■ EXERCISE OBJECTIVE ■
With all images left out, restate the records below exactly as written.

■ Data extracted from a collection ■
☆ ☆ ☆ ☆ ☆
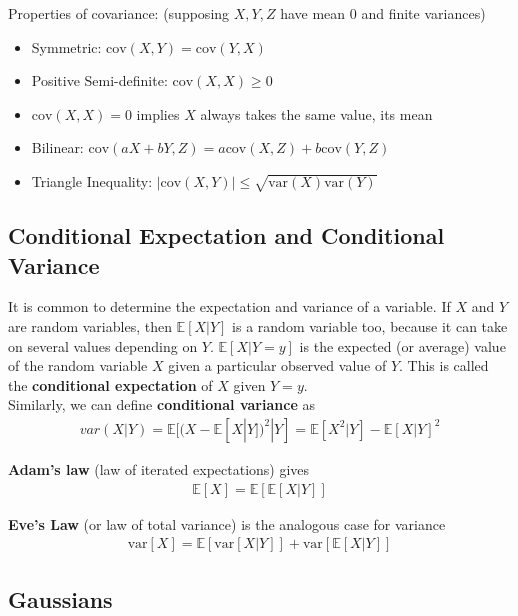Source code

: \documentclass{harvardml}
\theoremstyle{definition}
\theoremstyle{plain}
\newcommand{\E}{\mathbb{E}}
\newcommand{\var}{\text{var}}
\newcommand{\cov}{\text{cov}}
\begin{document}
		\noindent Properties of covariance: (supposing $X,Y,Z$ have mean 0 
                  and finite variances)
		\begin{itemize}
            \item Symmetric: $\cov(X,Y) = \cov(Y,X)$
            \item Positive Semi-definite: $\cov(X,X) \geq 0$
            \item $\cov(X,X) = 0$ implies $X$ always takes the same value, 
				  its mean
            \item Bilinear: $\cov(aX + bY,Z) = a\cov(X,Z) + b\cov(Y,Z)$
            \item Triangle Inequality: $|\cov(X,Y)| \leq \sqrt{\var(X)\var(Y)}$
		\end{itemize}

	\subsection{Conditional Expectation and Conditional Variance}
		It is common to determine the expectation and variance of a variable. 
		If $X$ and $Y$ are random variables, then $\E[X|Y]$ is a random 
		variable too, because it can take on several values depending on $Y$. 
		$\E[X|Y=y]$ is the expected (or average) value of the random variable 
		$X$ given a particular observed value of $Y$. This is called the 
		\textbf{conditional expectation} of $X$ given $Y=y$.\\
	
		\noindent Similarly, we can define \textbf{conditional variance} as
		\begin{align*}
            var(X|Y) = \E[(X - \E[X|Y])^2 | Y] = \E[X^2|Y] - \E[X|Y]^2
		\end{align*}
		
		\noindent \textbf{Adam's law} (law of iterated expectations) gives
		\begin{align*}
			\E[X]=\E[\E[X|Y]]
		\end{align*}

		\noindent \textbf{Eve's Law} (or law of total variance) is the 
		analogous case for variance
		\begin{align*}
  			\var[X] = \E[ \var[X|Y] ] + \var[ \E[X | Y] ]
		\end{align*}



	\subsection{Gaussians}
\end{document}
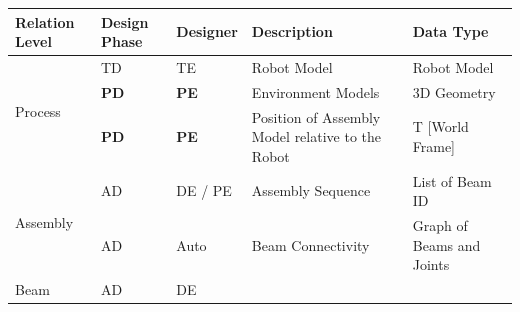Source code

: \documentclass[11pt]{book}
\begin{document}
\begin{table}[H]
\begin{adjustbox}{max width=\textwidth}
\begin{tabular}{p{2.09cm}p{1.51cm}p{1.93cm}p{5.92cm}p{4.48cm}}
\hline
\multicolumn{1}{|p{2.09cm}}{{\footnotesize \textbf{Relation Level}}} & 
\multicolumn{1}{|p{1.51cm}}{{\footnotesize \textbf{Design Phase}}} & 
\multicolumn{1}{|p{1.93cm}}{{\footnotesize \textbf{Designer}}} & 
\multicolumn{1}{|p{5.92cm}}{{\footnotesize \textbf{Description}}} & 
\multicolumn{1}{|p{4.48cm}|}{{\footnotesize \textbf{Data Type}}} \\ 
\hline
\multicolumn{1}{|p{2.09cm}}{\multirow{3}{*}{\parbox{2.09cm}{{\footnotesize Process}}}} & 
\multicolumn{1}{|p{1.51cm}}{{\footnotesize TD}} & 
\multicolumn{1}{|p{1.93cm}}{{\footnotesize TE}} & 
\multicolumn{1}{|p{5.92cm}}{{\footnotesize Robot Model}} & 
\multicolumn{1}{|p{4.48cm}|}{{\footnotesize Robot Model}} \\ 
\hhline{~----}
\multicolumn{1}{|p{2.09cm}}{} & 
\multicolumn{1}{|p{1.51cm}}{{\footnotesize \textbf{PD}}} & 
\multicolumn{1}{|p{1.93cm}}{{\footnotesize \textbf{PE}}} & 
\multicolumn{1}{|p{5.92cm}}{{\footnotesize Environment Models}} & 
\multicolumn{1}{|p{4.48cm}|}{{\footnotesize 3D Geometry}} \\ 
\hhline{~----}
\multicolumn{1}{|p{2.09cm}}{} & 
\multicolumn{1}{|p{1.51cm}}{{\footnotesize \textbf{PD}}} & 
\multicolumn{1}{|p{1.93cm}}{{\footnotesize \textbf{PE}}} & 
\multicolumn{1}{|p{5.92cm}}{{\footnotesize Position of Assembly Model relative to the Robot }} & 
\multicolumn{1}{|p{4.48cm}|}{{\footnotesize T [World Frame]}} \\ 
\hline
\multicolumn{1}{|p{2.09cm}}{\multirow{2}{*}{\parbox{2.09cm}{{\footnotesize Assembly}}}} & 
\multicolumn{1}{|p{1.51cm}}{{\footnotesize AD}} & 
\multicolumn{1}{|p{1.93cm}}{{\footnotesize DE / PE}} & 
\multicolumn{1}{|p{5.92cm}}{{\footnotesize Assembly Sequence}} & 
\multicolumn{1}{|p{4.48cm}|}{{\footnotesize List of Beam ID}} \\ 
\hhline{~----}
\multicolumn{1}{|p{2.09cm}}{} & 
\multicolumn{1}{|p{1.51cm}}{{\footnotesize AD}} & 
\multicolumn{1}{|p{1.93cm}}{{\footnotesize Auto}} & 
\multicolumn{1}{|p{5.92cm}}{{\footnotesize Beam Connectivity}} & 
\multicolumn{1}{|p{4.48cm}|}{{\footnotesize Graph of Beams and Joints}} \\ 
\hline
\multicolumn{1}{|p{2.09cm}}{\multirow{8}{*}{\parbox{2.09cm}{{\footnotesize Beam}}}} & 
\multicolumn{1}{|p{1.51cm}}{{\footnotesize AD}} & 
\multicolumn{1}{|p{1.93cm}}{{\footnotesize DE}} & 

\end{tabular}
\end{adjustbox}
\end{table}
\end{document}
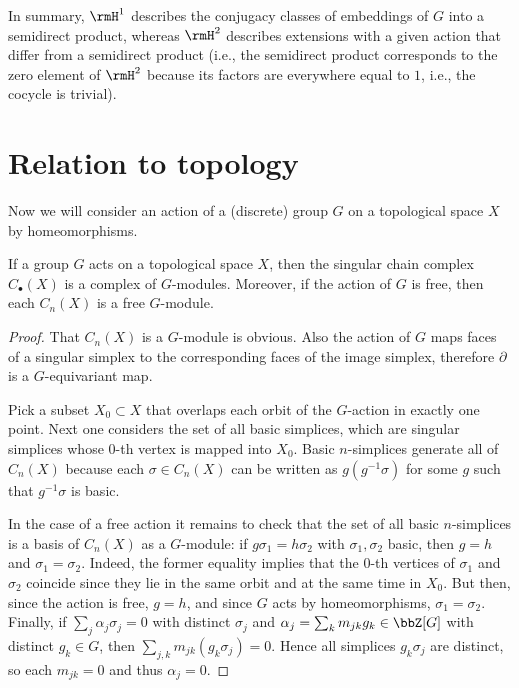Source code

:In summary, $\rmH^1$ describes the conjugacy classes of embeddings of $G$ into a semidirect product, whereas $\rmH^2$ describes extensions with a given action that differ from a semidirect product (i.e., the semidirect product corresponds to the zero element of $\rmH^2$ because its factors are everywhere equal to $1$, i.e., the cocycle is trivial).

\section{Relation to topology}

Now we will consider an action of a (discrete) group $G$
 on a topological space $X$ by homeomorphisms.

\begin{prop}
    If a group $G$ acts on a topological space $X$, then the singular chain complex $C_\bullet(X)$ is a complex of $G$-modules. Moreover, if the action of $G$ is free, then each $C_n(X)$ is a free $G$-module.
\end{prop}
\begin{proof}
    That $C_n(X)$ is a $G$-module is obvious. Also the action of $G$ maps faces of a singular simplex to the corresponding faces of the image simplex, therefore $\partial$ is a $G$-equivariant map.

    Pick a subset $X_0\subset X$ that overlaps each orbit of the $G$-action in exactly one point. Next one considers the set of all basic simplices, which are singular simplices whose $0$-th vertex is mapped into $X_0$. Basic $n$-simplices generate all of $C_n(X)$ because each $\sigma\in C_n(X)$ can be written as $g(g^{-1}\sigma)$ for some $g$ such that $g^{-1}\sigma$ is basic. 
    
    In the case of a free action it remains to check that the set of all basic $n$-simplices is a basis of $C_n(X)$ as a $G$-module: if $g\sigma_1=h\sigma_2$ with $\sigma_1,\sigma_2$ basic, then $g=h$ and $\sigma_1=\sigma_2$. Indeed, the  former equality implies that the $0$-th vertices of $\sigma_1$ and $\sigma_2$ coincide since they lie in the same orbit and at the same time in $X_0$. But then, since the action is free, $g=h$, and since $G$ acts by homeomorphisms, $\sigma_1=\sigma_2$. Finally, if $\sum_j\alpha_j\sigma_j=0$ with distinct $\sigma_j$ and $\alpha_j=\sum_km_{jk}g_k\in \bbZ[G]$ with distinct $g_k\in G$, then $\sum_{j,k}m_{jk}(g_k \sigma_j)=0$. Hence all simplices $g_k\sigma_j$ are distinct, so each $m_{jk}=0$ and thus $\alpha_j=0$.
\end{proof}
☆ ☆ ☆ ☆ ☆
■ COMPLETED EXERCISE ■
Source code

: \documentclass{harvardml}
\theoremstyle{definition}
\theoremstyle{plain}
\newcommand{\E}{\mathbb{E}}
\newcommand{\var}{\text{var}}
\newcommand{\cov}{\text{cov}}
\begin{document}
		\noindent Properties of covariance: (supposing $X,Y,Z$ have mean 0 
                  and finite variances)
		\begin{itemize}
            \item Symmetric: $\cov(X,Y) = \cov(Y,X)$
            \item Positive Semi-definite: $\cov(X,X) \geq 0$
            \item $\cov(X,X) = 0$ implies $X$ always takes the same value, 
				  its mean
            \item Bilinear: $\cov(aX + bY,Z) = a\cov(X,Z) + b\cov(Y,Z)$
            \item Triangle Inequality: $|\cov(X,Y)| \leq \sqrt{\var(X)\var(Y)}$
		\end{itemize}

	\subsection{Conditional Expectation and Conditional Variance}
		It is common to determine the expectation and variance of a variable. 
		If $X$ and $Y$ are random variables, then $\E[X|Y]$ is a random 
		variable too, because it can take on several values depending on $Y$. 
		$\E[X|Y=y]$ is the expected (or average) value of the random variable 
		$X$ given a particular observed value of $Y$. This is called the 
		\textbf{conditional expectation} of $X$ given $Y=y$.\\
	
		\noindent Similarly, we can define \textbf{conditional variance} as
		\begin{align*}
            var(X|Y) = \E[(X - \E[X|Y])^2 | Y] = \E[X^2|Y] - \E[X|Y]^2
		\end{align*}
		
		\noindent \textbf{Adam's law} (law of iterated expectations) gives
		\begin{align*}
			\E[X]=\E[\E[X|Y]]
		\end{align*}

		\noindent \textbf{Eve's Law} (or law of total variance) is the 
		analogous case for variance
		\begin{align*}
  			\var[X] = \E[ \var[X|Y] ] + \var[ \E[X | Y] ]
		\end{align*}



	\subsection{Gaussians}
\end{document}
Source code

: \documentclass[11pt]{book}
\begin{document}
\begin{table}[H]
\begin{adjustbox}{max width=\textwidth}
\begin{tabular}{p{2.09cm}p{1.51cm}p{1.93cm}p{5.92cm}p{4.48cm}}
\hline
\multicolumn{1}{|p{2.09cm}}{{\footnotesize \textbf{Relation Level}}} & 
\multicolumn{1}{|p{1.51cm}}{{\footnotesize \textbf{Design Phase}}} & 
\multicolumn{1}{|p{1.93cm}}{{\footnotesize \textbf{Designer}}} & 
\multicolumn{1}{|p{5.92cm}}{{\footnotesize \textbf{Description}}} & 
\multicolumn{1}{|p{4.48cm}|}{{\footnotesize \textbf{Data Type}}} \\ 
\hline
\multicolumn{1}{|p{2.09cm}}{\multirow{3}{*}{\parbox{2.09cm}{{\footnotesize Process}}}} & 
\multicolumn{1}{|p{1.51cm}}{{\footnotesize TD}} & 
\multicolumn{1}{|p{1.93cm}}{{\footnotesize TE}} & 
\multicolumn{1}{|p{5.92cm}}{{\footnotesize Robot Model}} & 
\multicolumn{1}{|p{4.48cm}|}{{\footnotesize Robot Model}} \\ 
\hhline{~----}
\multicolumn{1}{|p{2.09cm}}{} & 
\multicolumn{1}{|p{1.51cm}}{{\footnotesize \textbf{PD}}} & 
\multicolumn{1}{|p{1.93cm}}{{\footnotesize \textbf{PE}}} & 
\multicolumn{1}{|p{5.92cm}}{{\footnotesize Environment Models}} & 
\multicolumn{1}{|p{4.48cm}|}{{\footnotesize 3D Geometry}} \\ 
\hhline{~----}
\multicolumn{1}{|p{2.09cm}}{} & 
\multicolumn{1}{|p{1.51cm}}{{\footnotesize \textbf{PD}}} & 
\multicolumn{1}{|p{1.93cm}}{{\footnotesize \textbf{PE}}} & 
\multicolumn{1}{|p{5.92cm}}{{\footnotesize Position of Assembly Model relative to the Robot }} & 
\multicolumn{1}{|p{4.48cm}|}{{\footnotesize T [World Frame]}} \\ 
\hline
\multicolumn{1}{|p{2.09cm}}{\multirow{2}{*}{\parbox{2.09cm}{{\footnotesize Assembly}}}} & 
\multicolumn{1}{|p{1.51cm}}{{\footnotesize AD}} & 
\multicolumn{1}{|p{1.93cm}}{{\footnotesize DE / PE}} & 
\multicolumn{1}{|p{5.92cm}}{{\footnotesize Assembly Sequence}} & 
\multicolumn{1}{|p{4.48cm}|}{{\footnotesize List of Beam ID}} \\ 
\hhline{~----}
\multicolumn{1}{|p{2.09cm}}{} & 
\multicolumn{1}{|p{1.51cm}}{{\footnotesize AD}} & 
\multicolumn{1}{|p{1.93cm}}{{\footnotesize Auto}} & 
\multicolumn{1}{|p{5.92cm}}{{\footnotesize Beam Connectivity}} & 
\multicolumn{1}{|p{4.48cm}|}{{\footnotesize Graph of Beams and Joints}} \\ 
\hline
\multicolumn{1}{|p{2.09cm}}{\multirow{8}{*}{\parbox{2.09cm}{{\footnotesize Beam}}}} & 
\multicolumn{1}{|p{1.51cm}}{{\footnotesize AD}} & 
\multicolumn{1}{|p{1.93cm}}{{\footnotesize DE}} & 

\end{tabular}
\end{adjustbox}
\end{table}
\end{document}
Source code

:In summary, $\rmH^1$ describes the conjugacy classes of embeddings of $G$ into a semidirect product, whereas $\rmH^2$ describes extensions with a given action that differ from a semidirect product (i.e., the semidirect product corresponds to the zero element of $\rmH^2$ because its factors are everywhere equal to $1$, i.e., the cocycle is trivial).

\section{Relation to topology}

Now we will consider an action of a (discrete) group $G$
 on a topological space $X$ by homeomorphisms.

\begin{prop}
    If a group $G$ acts on a topological space $X$, then the singular chain complex $C_\bullet(X)$ is a complex of $G$-modules. Moreover, if the action of $G$ is free, then each $C_n(X)$ is a free $G$-module.
\end{prop}
\begin{proof}
    That $C_n(X)$ is a $G$-module is obvious. Also the action of $G$ maps faces of a singular simplex to the corresponding faces of the image simplex, therefore $\partial$ is a $G$-equivariant map.

    Pick a subset $X_0\subset X$ that overlaps each orbit of the $G$-action in exactly one point. Next one considers the set of all basic simplices, which are singular simplices whose $0$-th vertex is mapped into $X_0$. Basic $n$-simplices generate all of $C_n(X)$ because each $\sigma\in C_n(X)$ can be written as $g(g^{-1}\sigma)$ for some $g$ such that $g^{-1}\sigma$ is basic. 
    
    In the case of a free action it remains to check that the set of all basic $n$-simplices is a basis of $C_n(X)$ as a $G$-module: if $g\sigma_1=h\sigma_2$ with $\sigma_1,\sigma_2$ basic, then $g=h$ and $\sigma_1=\sigma_2$. Indeed, the  former equality implies that the $0$-th vertices of $\sigma_1$ and $\sigma_2$ coincide since they lie in the same orbit and at the same time in $X_0$. But then, since the action is free, $g=h$, and since $G$ acts by homeomorphisms, $\sigma_1=\sigma_2$. Finally, if $\sum_j\alpha_j\sigma_j=0$ with distinct $\sigma_j$ and $\alpha_j=\sum_km_{jk}g_k\in \bbZ[G]$ with distinct $g_k\in G$, then $\sum_{j,k}m_{jk}(g_k \sigma_j)=0$. Hence all simplices $g_k\sigma_j$ are distinct, so each $m_{jk}=0$ and thus $\alpha_j=0$.
\end{proof}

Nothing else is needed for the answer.